Friday, June 17, 2016

FFB Review: "KILLED ON THE ROCKS" (1990) by William L. DeAndrea (Reviewed by Barry Ergang)

Barry got tired of me contributing repeats for FFB so he did an all new review. Make sure you check out the full list over on Patti’s blog after you read Barry’s work below.


KILLED ON THE ROCKS (1990) by William L. DeAndrea


Reviewed by Barry Ergang


Matt Cobb is the vice-president of the Special Projects division of a television network identified only as “the Network.” As he explains in his first-person narrative: “‘Special Projects’ is the title some nameless propaganda genius gave years ago to the part of the Network that would handle everything too nasty for the Legal Department, and too sensitive for Public Relations…I’d never lusted after the job, and sometimes I didn’t want it now, but I had it, and I did the best I could. I tried to keep things as legal as necessary and as moral as possible.”
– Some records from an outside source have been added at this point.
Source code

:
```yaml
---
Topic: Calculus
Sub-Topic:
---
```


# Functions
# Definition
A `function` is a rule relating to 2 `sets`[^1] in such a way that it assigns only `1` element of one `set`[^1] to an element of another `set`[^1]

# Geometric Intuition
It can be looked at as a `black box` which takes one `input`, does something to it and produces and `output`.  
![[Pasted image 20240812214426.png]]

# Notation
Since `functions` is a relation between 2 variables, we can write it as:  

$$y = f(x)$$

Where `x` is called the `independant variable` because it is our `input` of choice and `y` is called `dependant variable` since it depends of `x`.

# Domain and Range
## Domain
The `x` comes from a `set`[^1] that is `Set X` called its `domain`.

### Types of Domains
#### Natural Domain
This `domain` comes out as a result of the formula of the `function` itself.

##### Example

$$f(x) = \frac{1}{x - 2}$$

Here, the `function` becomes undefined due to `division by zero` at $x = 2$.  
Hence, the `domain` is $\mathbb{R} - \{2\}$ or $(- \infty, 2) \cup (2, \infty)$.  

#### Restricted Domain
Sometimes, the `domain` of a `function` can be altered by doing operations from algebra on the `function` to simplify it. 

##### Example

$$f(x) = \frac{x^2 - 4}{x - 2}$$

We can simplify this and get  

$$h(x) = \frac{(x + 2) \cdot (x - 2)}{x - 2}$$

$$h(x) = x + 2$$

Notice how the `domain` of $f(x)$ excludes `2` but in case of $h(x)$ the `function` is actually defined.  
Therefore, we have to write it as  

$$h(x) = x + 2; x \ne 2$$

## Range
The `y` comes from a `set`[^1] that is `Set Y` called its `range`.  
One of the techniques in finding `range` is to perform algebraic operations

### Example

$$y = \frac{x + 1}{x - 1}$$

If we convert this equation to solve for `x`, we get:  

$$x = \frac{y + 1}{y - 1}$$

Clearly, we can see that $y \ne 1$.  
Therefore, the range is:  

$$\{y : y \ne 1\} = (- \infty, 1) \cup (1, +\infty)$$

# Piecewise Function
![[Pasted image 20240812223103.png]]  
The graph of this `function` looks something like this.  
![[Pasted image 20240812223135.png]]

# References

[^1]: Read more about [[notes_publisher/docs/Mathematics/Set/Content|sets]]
The network has been targeted for a takeover by billionaire G.B. Dost, who “bought companies the way a kid bought baseball cards, and treated them that way, too: collecting them, trading them, rearranging them, and for all I know, flipping them against other corporate raiders to see who could get his company closest to the stoop without touching, winner take all.” But the Network’s president tells Cobb someone is trying to quash the deal, shows him an anonymous letter of warning, and assigns him to accompany a number of other Network personnel to Dost’s northern New York estate, the aptly-named Rocky Point, where negotiations are supposed to begin in a home whose residents, regular and temporary, include Dost, his wife, his son, his business partner, and his longtime domestic help.  
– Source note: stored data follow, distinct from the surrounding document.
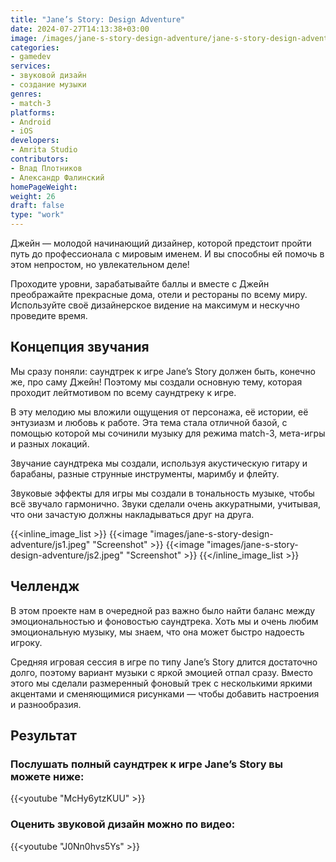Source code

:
 ```yaml
---
title: "Jane’s Story: Design Adventure"
date: 2024-07-27T14:13:38+03:00
image: /images/jane-s-story-design-adventure/jane-s-story-design-adventure-thumb.webp
categories:
- gamedev
services:
- звуковой дизайн
- создание музыки
genres:
- match-3
platforms:
- Android
- iOS
developers:
- Amrita Studio
contributors:
- Влад Плотников
- Александр Фалинский
homePageWeight:
weight: 26
draft: false
type: "work"
---
```


Джейн — молодой начинающий дизайнер, которой предстоит пройти путь до профессионала с мировым именем. И вы способны ей помочь в этом непростом, но увлекательном деле!

Проходите уровни, зарабатывайте баллы и вместе с Джейн преображайте прекрасные дома, отели и рестораны по всему миру. Используйте своё дизайнерское видение на максимум и нескучно проведите время.

## Концепция звучания

Мы сразу поняли: саундтрек к игре Jane’s Story должен быть, конечно же, про саму Джейн! Поэтому мы создали основную тему, которая проходит лейтмотивом по всему саундтреку к игре.

В эту мелодию мы вложили ощущения от персонажа, её истории, её энтузиазм и любовь к работе. Эта тема стала отличной базой, с помощью которой мы сочинили музыку для режима match-3, мета-игры и разных локаций.

Звучание саундтрека мы создали, используя акустическую гитару и барабаны, разные струнные инструменты, маримбу и флейту.

Звуковые эффекты для игры мы создали в тональность музыке, чтобы всё звучало гармонично. Звуки сделали очень аккуратными, учитывая, что они зачастую должны накладываться друг на друга.

{{<inline_image_list >}}
{{<image "images/jane-s-story-design-adventure/js1.jpeg" "Screenshot"  >}}
{{<image "images/jane-s-story-design-adventure/js2.jpeg" "Screenshot"  >}}
{{</inline_image_list >}}

## Челлендж

В этом проекте нам в очередной раз важно было найти баланс между эмоциональностью и фоновостью саундтрека. Хоть мы и очень любим эмоциональную музыку, мы знаем, что она может быстро надоесть игроку.

Средняя игровая сессия в игре по типу Jane’s Story длится достаточно долго, поэтому вариант музыки с яркой эмоцией отпал сразу. Вместо этого мы сделали размеренный фоновый трек с несколькими яркими акцентами и сменяющимися рисунками — чтобы добавить настроения и разнообразия.

## Результат

### Послушать полный саундтрек к игре Jane’s Story вы можете ниже:

{{<youtube "McHy6ytzKUU" >}}

### Оценить звуковой дизайн можно по видео:

{{<youtube "J0Nn0hvs5Ys" >}}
It’s February, it’s been snowing in the Rocky Point area periodically for weeks, and it’s snowing on the drive up. In fact, it’s becoming a major snowstorm. And so we have the setup for a very entertaining take on a classic “impossible crime” situation: a murder victim—in this case Dost—found in a field of unmarked snow. The nature of the murder is such that the killer would have to be close to the victim. Traditionally, the only footprints in the snow would be the victim’s, leaving readers and detectives to ponder how the murderer could have approached and slain the victim, then departed without leaving prints of his or her own. For Matt Cobb the question becomes not only who killed Dost, but also how and why his body lay a significant distance from the house in utterly unmarked snow.
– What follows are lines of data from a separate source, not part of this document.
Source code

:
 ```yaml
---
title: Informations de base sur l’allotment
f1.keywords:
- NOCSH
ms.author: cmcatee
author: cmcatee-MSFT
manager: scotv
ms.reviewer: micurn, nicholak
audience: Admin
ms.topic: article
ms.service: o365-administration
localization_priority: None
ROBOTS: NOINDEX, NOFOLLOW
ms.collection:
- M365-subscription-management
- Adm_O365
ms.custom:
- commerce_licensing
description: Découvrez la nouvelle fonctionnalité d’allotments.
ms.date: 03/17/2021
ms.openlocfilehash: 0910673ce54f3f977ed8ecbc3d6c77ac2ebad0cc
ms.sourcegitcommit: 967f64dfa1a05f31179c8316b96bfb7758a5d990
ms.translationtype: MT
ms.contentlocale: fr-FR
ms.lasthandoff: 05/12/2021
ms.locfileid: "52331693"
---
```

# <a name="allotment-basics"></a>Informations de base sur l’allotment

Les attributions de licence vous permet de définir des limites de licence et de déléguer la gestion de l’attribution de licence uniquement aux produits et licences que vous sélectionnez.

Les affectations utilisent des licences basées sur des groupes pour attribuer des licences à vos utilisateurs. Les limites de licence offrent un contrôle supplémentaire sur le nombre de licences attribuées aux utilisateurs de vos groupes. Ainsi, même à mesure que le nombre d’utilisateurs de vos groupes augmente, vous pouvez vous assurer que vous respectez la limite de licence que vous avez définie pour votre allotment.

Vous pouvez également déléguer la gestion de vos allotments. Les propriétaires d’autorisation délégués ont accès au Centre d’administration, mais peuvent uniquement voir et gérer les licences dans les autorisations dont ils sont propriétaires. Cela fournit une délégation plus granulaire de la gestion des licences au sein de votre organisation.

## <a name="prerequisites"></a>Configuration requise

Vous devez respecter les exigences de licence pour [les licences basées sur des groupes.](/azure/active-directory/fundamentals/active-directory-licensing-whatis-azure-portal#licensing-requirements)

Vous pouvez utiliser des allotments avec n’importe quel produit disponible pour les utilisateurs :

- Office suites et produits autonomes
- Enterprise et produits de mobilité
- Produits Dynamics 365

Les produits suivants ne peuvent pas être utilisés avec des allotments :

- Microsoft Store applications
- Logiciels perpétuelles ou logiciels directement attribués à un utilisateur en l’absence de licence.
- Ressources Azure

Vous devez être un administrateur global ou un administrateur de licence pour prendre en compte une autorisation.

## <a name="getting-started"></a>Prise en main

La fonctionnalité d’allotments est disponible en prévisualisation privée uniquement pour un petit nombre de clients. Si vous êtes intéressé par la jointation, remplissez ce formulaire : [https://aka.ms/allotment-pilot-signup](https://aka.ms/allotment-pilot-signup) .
 Killed on the Rocks is written in an engagingly wry-toned conversational style and filled with its share of semi-hardboiled action and reasonably well-differentiated characters. This is the first of this author’s series that I’ve read, though I’ve known of it for years. I cannot only recommend Killed on the Rocks as a clever, fast-paced diversion, I’m sure if I’m lucky to live long enough, I’ll read other Matt Cobb mysteries.

Warning: some occasional raw language, including a fewbut not a lot off-bombs, so those easily offended will want to avoid this one.


© Barry Ergang 2016

Derringer Award-winner Barry Ergang’s most recent e-book offerings—at both Smashwords and Amazon—are the fantasy for children “The Boy Who Ate Rainbows” and “The Vole Eater,” a parody of science fiction grand master Mike Resnick’s The Soul Eater.

4 comments:

Earl Staggs said...


Sounds like a good one, Barry.

Richard Robinson said...

I certainly remember DeAndrea's column, J'Acusse!, and I have his The Manx Murders on the shelf unread, but I haven't read this one or any of the others. Perhaps I need to rectify that.

Barry Ergang said...

It's definitely a good one, Earl.

As I said in the review, Richard, I hope to read more of DeAndrea's work because this one was a good, fast entertainment.

Mathew Paust said...

Sounds very apropos our current national mood, especially toward the corporate media. Enjoyed the review, Barry.